What you have to do: The expected answer is the set of lines in the data below between the line holding "methods effective both" and the line holding "a framework capable", inclusive, written out exactly.

Recorded information:
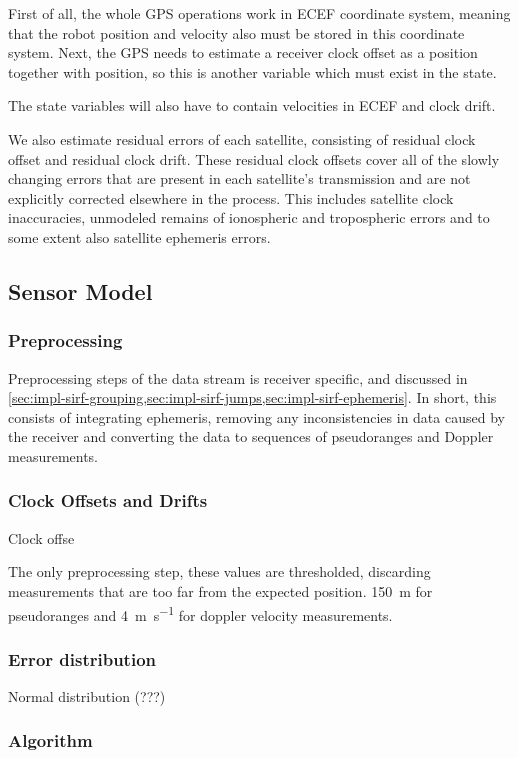 First of all, the whole GPS operations work in ECEF coordinate system, meaning
that the robot position and velocity also must be stored in this coordinate system.
Next, the GPS needs to estimate a receiver clock offset as a position together
with position, so this is another variable which must exist in the state.

The state variables will also have to contain velocities in ECEF and clock drift.

We also estimate residual errors of each satellite,
consisting of residual clock offset and residual clock drift.
These residual clock offsets cover all of the slowly changing errors that are present
in each satellite's transmission and are not explicitly corrected elsewhere in the process.
This includes satellite clock inaccuracies, unmodeled remains of ionospheric and
tropospheric errors and to some extent also satellite ephemeris errors.

\subsection{Sensor Model}

\subsubsection{Preprocessing}
Preprocessing steps of the data stream is receiver specific,
and discussed in \cref{sec:impl-sirf-grouping,sec:impl-sirf-jumps,sec:impl-sirf-ephemeris}.
In short, this consists of integrating ephemeris, removing any inconsistencies in data caused by the
receiver and converting the data to sequences of pseudoranges and Doppler measurements.

\subsubsection{Clock Offsets and Drifts}
Clock offse


The only preprocessing step, these values are thresholded, discarding measurements that are too
far from the expected position.
\SI{150}{\meter} for pseudoranges and \SI{4}{\meter\per\second} for doppler velocity
measurements.


\subsubsection{Error distribution}
Normal distribution (???)

\subsubsection{Algorithm}

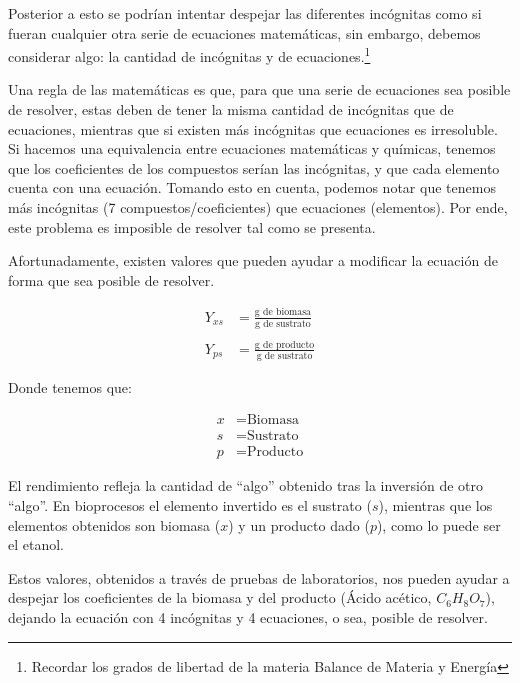 Posterior a esto se podrían intentar despejar las diferentes incógnitas como si fueran cualquier otra serie de ecuaciones matemáticas, sin embargo, debemos considerar algo: la cantidad de incógnitas y de ecuaciones.\footnote{Recordar los grados de libertad de la materia Balance de Materia y Energía}

Una regla de las matemáticas es que, para que una serie de ecuaciones sea posible de resolver, estas deben de tener la misma cantidad de incógnitas que de ecuaciones, mientras que si existen más incógnitas que ecuaciones es irresoluble. Si hacemos una equivalencia entre ecuaciones matemáticas y químicas, tenemos que los coeficientes de los compuestos serían las incógnitas, y que cada elemento cuenta con una ecuación. Tomando esto en cuenta, podemos notar que tenemos más incógnitas (7 compuestos/coeficientes) que ecuaciones (elementos). Por ende, este problema es imposible de resolver tal como se presenta.

Afortunadamente, existen valores que pueden ayudar a modificar la ecuación de forma que sea posible de resolver.

\begin{align*}
    Y_{xs} &= \frac{\text{g de biomasa}}{\text{g de sustrato}}
    \\
    \\
    Y_{ps} &= \frac{\text{g de producto}}{\text{g de sustrato}}
\end{align*}

Donde tenemos que: 

\begin{align*}
    x &= \text{Biomasa}
    \\
    s &= \text{Sustrato}
    \\
    p &= \text{Producto}
\end{align*}

El rendimiento refleja la cantidad de ``algo'' obtenido tras la inversión de otro ``algo''. En bioprocesos el elemento invertido es el sustrato ($s$), mientras que los elementos obtenidos son biomasa ($x$) y un producto dado ($p$), como lo  puede ser el etanol.

Estos valores, obtenidos a través de pruebas de laboratorios, nos pueden ayudar a despejar los coeficientes de la biomasa y del producto (Ácido acético, $C_{6}H_{8}O_{7}$), dejando la ecuación con 4 incógnitas y 4 ecuaciones, o sea, posible de resolver.

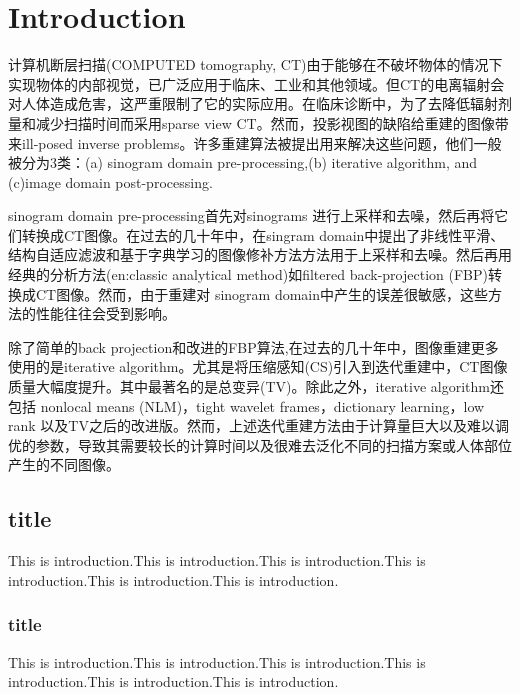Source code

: \section{Introduction}
计算机断层扫描(COMPUTED tomography, CT)由于能够在不破坏物体的情况下实现物体的内部视觉，已广泛应用于临床、工业和其他领域\cite{2018Deep}。但CT的电离辐射会对人体造成危害\cite{2012Hall}，这严重限制了它的实际应用。在临床诊断中，为了去降低辐射剂量和减少扫描时间而采用sparse view CT。然而，投影视图的缺陷给重建的图像带来ill-posed inverse problems\cite{1989Incomplete}。许多重建算法被提出用来解决这些问题，他们一般被分为3类：(a) sinogram domain pre-processing,(b) iterative algorithm, and (c)image domain post-processing.\par
sinogram domain pre-processing首先对sinograms 进行上采样和去噪，然后再将它们转换成CT图像。在过去的几十年中，在singram domain中提出了非线性平滑\cite{2004Nonlinear}、结构自适应滤波\cite{2012Ray}和基于字典学习的图像修补方法\cite{2014Dictionary}方法用于上采样和去噪。然后再用经典的分析方法(en:classic analytical method)如filtered back-projection (FBP)\cite{kak2001principles}转换成CT图像。然而，由于重建对 sinogram domain中产生的误差很敏感，这些方法的性能往往会受到影响。\par
除了简单的back projection和改进的FBP算法,在过去的几十年中，图像重建更多使用的是iterative algorithm。尤其是将压缩感知(CS)\cite{2006Robust}\cite{2006Donoho}引入到迭代重建中，CT图像质量大幅度提升。其中最著名的是总变异(TV)\cite{2008Image}。除此之外，iterative algorithm还包括 nonlocal means (NLM)\cite{2009Bayesian}，tight wavelet frames\cite{2011Multi}，dictionary learning\cite{2012Low,2019Convolutional}，low rank\cite{2014Cine} 以及TV之后的改进版\cite{2014Sparse,2016Statistical,2013Few}。然而，上述迭代重建方法由于计算量巨大以及难以调优的参数，导致其需要较长的计算时间以及很难去泛化不同的扫描方案或人体部位产生的不同图像。\par

\subsection{title}
This is introduction.This is introduction.This is introduction.This is introduction.This is introduction.This is introduction.\cite{redcnn}
\subsubsection{title}
This is introduction.This is introduction.This is introduction.This is introduction.This is introduction.This is introduction.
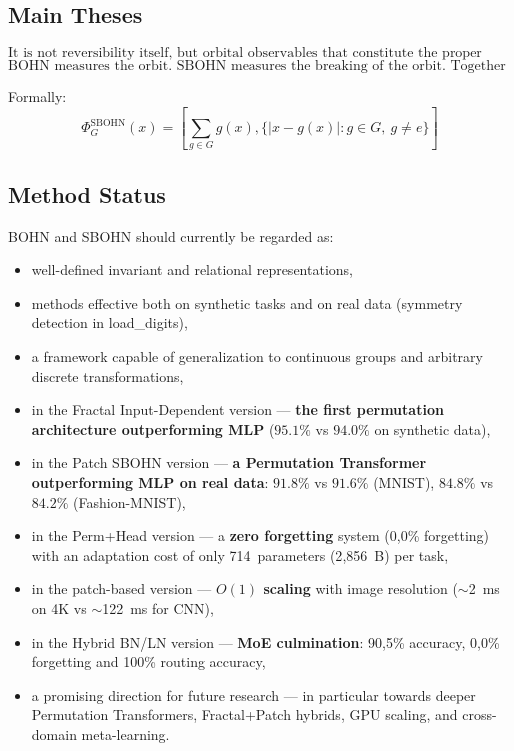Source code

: \documentclass[11pt,a4paper]{report}
\begin{document}
\subsection{Main Theses}

\[
\boxed{\text{It is not reversibility itself, but orbital observables that constitute the proper representation of data.}}
\]
\[
\boxed{\text{BOHN measures the orbit. SBOHN measures the breaking of the orbit. Together --- they discover symmetry.}}
\]

Formally:
\[
\boxed{
\Phi_G^{\mathrm{SBOHN}}(x)
=\left[
\sum_{g\in G}g(x),
\{|x-g(x)|:g\in G,\ g\neq e\}
\right]
}
\]

\subsection{Method Status}

BOHN and SBOHN should currently be regarded as:
\begin{itemize}
\item well-defined invariant and relational representations,
\item methods effective both on synthetic tasks and on real data (symmetry detection in load\_digits),
\item a framework capable of generalization to continuous groups and arbitrary discrete transformations,
\item in the Fractal Input-Dependent version --- \textbf{the first permutation architecture outperforming MLP} ($95.1\%$ vs $94.0\%$ on synthetic data),
\item in the Patch SBOHN version --- \textbf{a Permutation Transformer outperforming MLP on real data}: $91.8\%$ vs $91.6\%$ (MNIST), $84.8\%$ vs $84.2\%$ (Fashion-MNIST),
\item in the Perm+Head version --- a \textbf{zero forgetting} system (0{,}0\% forgetting) with an adaptation cost of only 714~parameters (2{,}856~B) per task,
\item in the patch-based version --- \textbf{$O(1)$ scaling} with image resolution ($\sim$2~ms on 4K vs $\sim$122~ms for CNN),
\item in the Hybrid BN/LN version --- \textbf{MoE culmination}: 90{,}5\% accuracy, 0{,}0\% forgetting and 100\% routing accuracy,
\item a promising direction for future research --- in particular towards deeper Permutation Transformers, Fractal+Patch hybrids, GPU scaling, and cross-domain meta-learning.
\end{itemize}
\end{document}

Result for this task:
\item methods effective both on synthetic tasks and on real data (symmetry detection in load\_digits),
\item a framework capable of generalization to continuous groups and arbitrary discrete transformations,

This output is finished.